Apple seriously need to put some refined polish into Macos X, rather than adding a slew of new features, that will slow the machine down, mirror effect dock being a perfect example of throwing away CPU cycles for the hell of it.

One thought on “Rage against the … Bad Apple Bad Apple!

  1. It’s VERY sad! When I first heard of Apple getting into the UNIX wagon I thought finally we would have a real alternative.

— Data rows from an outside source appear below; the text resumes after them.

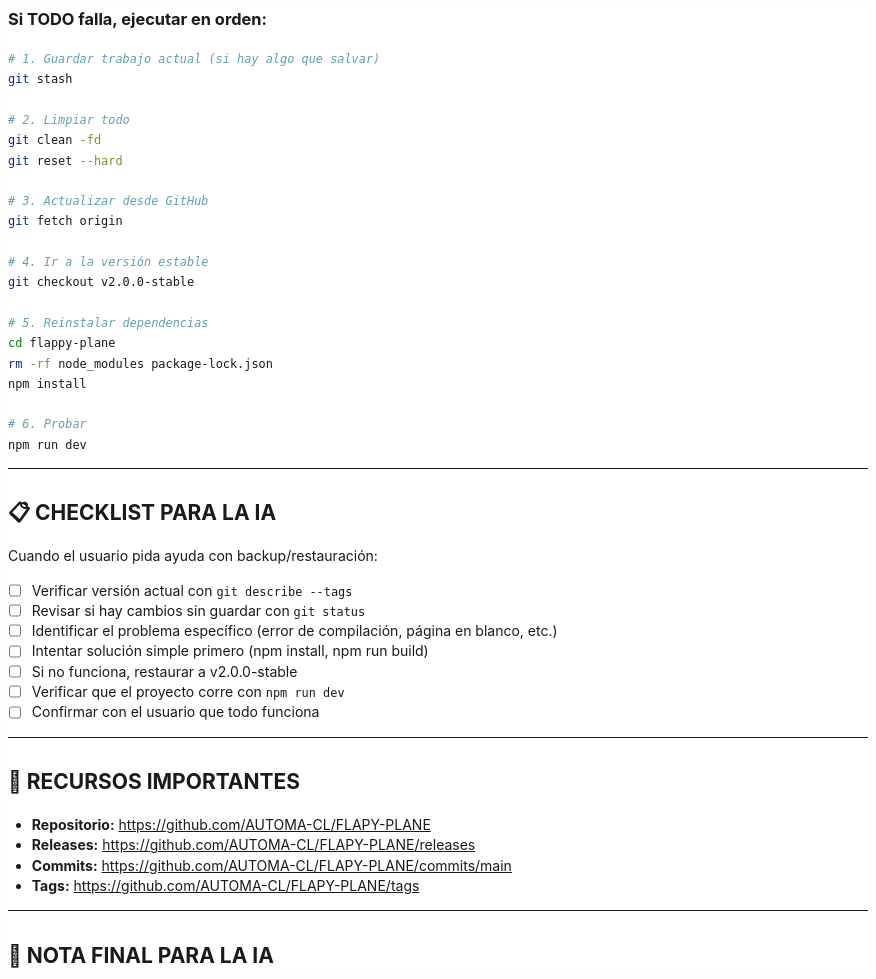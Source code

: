 ### Si TODO falla, ejecutar en orden:

```bash
# 1. Guardar trabajo actual (si hay algo que salvar)
git stash

# 2. Limpiar todo
git clean -fd
git reset --hard

# 3. Actualizar desde GitHub
git fetch origin

# 4. Ir a la versión estable
git checkout v2.0.0-stable

# 5. Reinstalar dependencias
cd flappy-plane
rm -rf node_modules package-lock.json
npm install

# 6. Probar
npm run dev
```

---

## 📋 CHECKLIST PARA LA IA

Cuando el usuario pida ayuda con backup/restauración:

- [ ] Verificar versión actual con `git describe --tags`
- [ ] Revisar si hay cambios sin guardar con `git status`
- [ ] Identificar el problema específico (error de compilación, página en blanco, etc.)
- [ ] Intentar solución simple primero (npm install, npm run build)
- [ ] Si no funciona, restaurar a v2.0.0-stable
- [ ] Verificar que el proyecto corre con `npm run dev`
- [ ] Confirmar con el usuario que todo funciona

---

## 🔗 RECURSOS IMPORTANTES

- **Repositorio:** https://github.com/AUTOMA-CL/FLAPY-PLANE
- **Releases:** https://github.com/AUTOMA-CL/FLAPY-PLANE/releases
- **Commits:** https://github.com/AUTOMA-CL/FLAPY-PLANE/commits/main
- **Tags:** https://github.com/AUTOMA-CL/FLAPY-PLANE/tags

---

## 📌 NOTA FINAL PARA LA IA
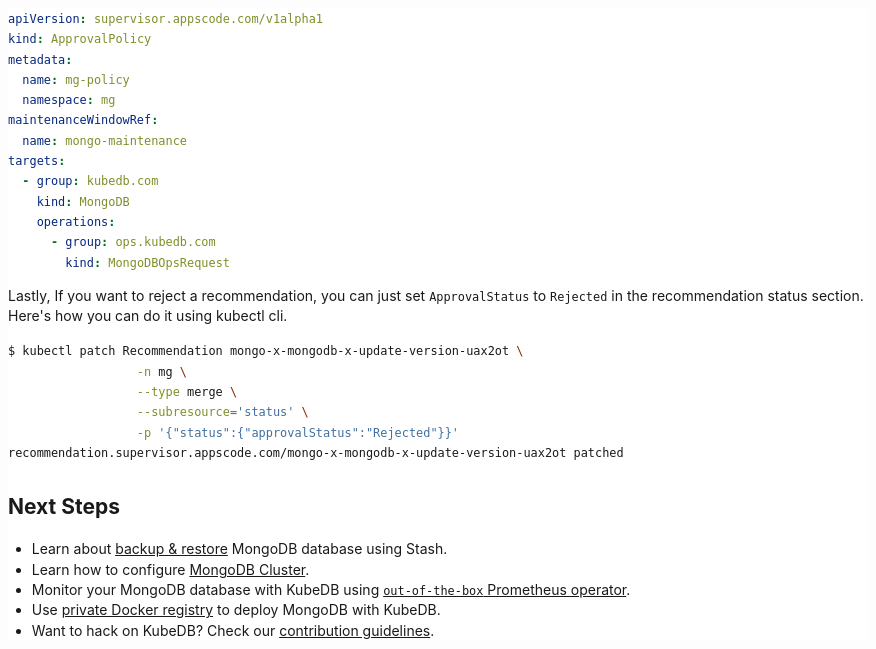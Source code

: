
 ```yaml
apiVersion: supervisor.appscode.com/v1alpha1
kind: ApprovalPolicy
metadata:
  name: mg-policy
  namespace: mg
maintenanceWindowRef:
  name: mongo-maintenance
targets:
  - group: kubedb.com
    kind: MongoDB
    operations:
      - group: ops.kubedb.com
        kind: MongoDBOpsRequest
```

Lastly, If you want to reject a recommendation, you can just set `ApprovalStatus` to `Rejected` in the recommendation status section. Here's how you can do it using kubectl cli.

```bash
$ kubectl patch Recommendation mongo-x-mongodb-x-update-version-uax2ot \
                  -n mg \
                  --type merge \
                  --subresource='status' \
                  -p '{"status":{"approvalStatus":"Rejected"}}'
recommendation.supervisor.appscode.com/mongo-x-mongodb-x-update-version-uax2ot patched
```

## Next Steps

- Learn about [backup & restore](/docs/guides/mongodb/backup/stash/overview/index.md) MongoDB database using Stash.
- Learn how to configure [MongoDB Cluster](/docs/guides/mongodb/clustering/replicaset.md).
- Monitor your MongoDB database with KubeDB using [`out-of-the-box` Prometheus operator](/docs/guides/mongodb/monitoring/using-prometheus-operator.md).
- Use [private Docker registry](/docs/guides/mongodb/private-registry/using-private-registry.md) to deploy MongoDB with KubeDB.
- Want to hack on KubeDB? Check our [contribution guidelines](/docs/CONTRIBUTING.md).
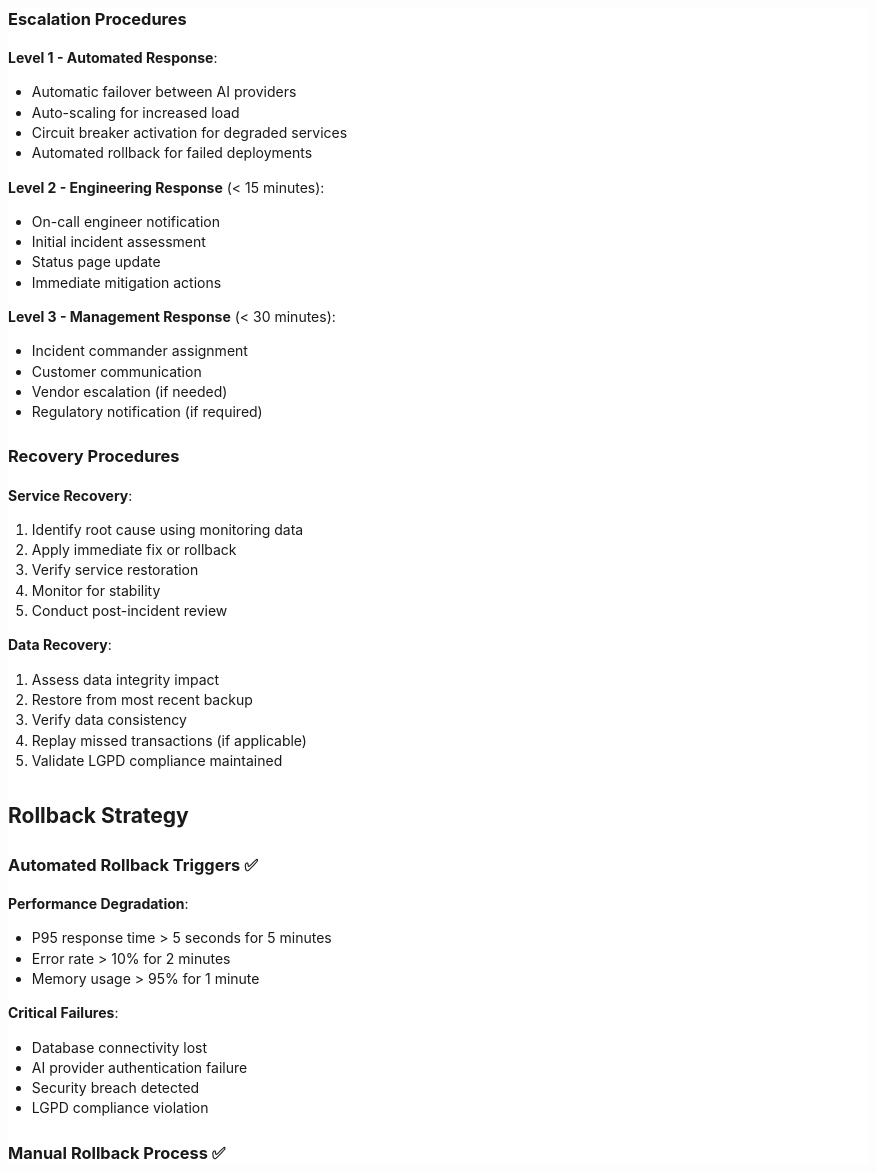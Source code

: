 ### Escalation Procedures

**Level 1 - Automated Response**:
- Automatic failover between AI providers
- Auto-scaling for increased load
- Circuit breaker activation for degraded services
- Automated rollback for failed deployments

**Level 2 - Engineering Response** (< 15 minutes):
- On-call engineer notification
- Initial incident assessment
- Status page update
- Immediate mitigation actions

**Level 3 - Management Response** (< 30 minutes):
- Incident commander assignment
- Customer communication
- Vendor escalation (if needed)
- Regulatory notification (if required)

### Recovery Procedures

**Service Recovery**:
1. Identify root cause using monitoring data
2. Apply immediate fix or rollback
3. Verify service restoration
4. Monitor for stability
5. Conduct post-incident review

**Data Recovery**:
1. Assess data integrity impact
2. Restore from most recent backup
3. Verify data consistency
4. Replay missed transactions (if applicable)
5. Validate LGPD compliance maintained

## Rollback Strategy

### Automated Rollback Triggers ✅

**Performance Degradation**:
- P95 response time > 5 seconds for 5 minutes
- Error rate > 10% for 2 minutes
- Memory usage > 95% for 1 minute

**Critical Failures**:
- Database connectivity lost
- AI provider authentication failure
- Security breach detected
- LGPD compliance violation

### Manual Rollback Process ✅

    What you are painfully realising is much more clear if you follow the soap operas of SEVERAL projects part of the free software movement being repeatedly defrauded by Apple missbehaving at the edge of licensing rules effectively boycotting or at least being politically incorrect by taking free software code for fast development and then “translate from scratch”.
    I know what I can do:
    I don’t recommend Apple.
    I don’t pay to Apple.
    If you need better than M$, the penguins are waiting for us to join. they need beta testers. like Apple. but they dont charge you.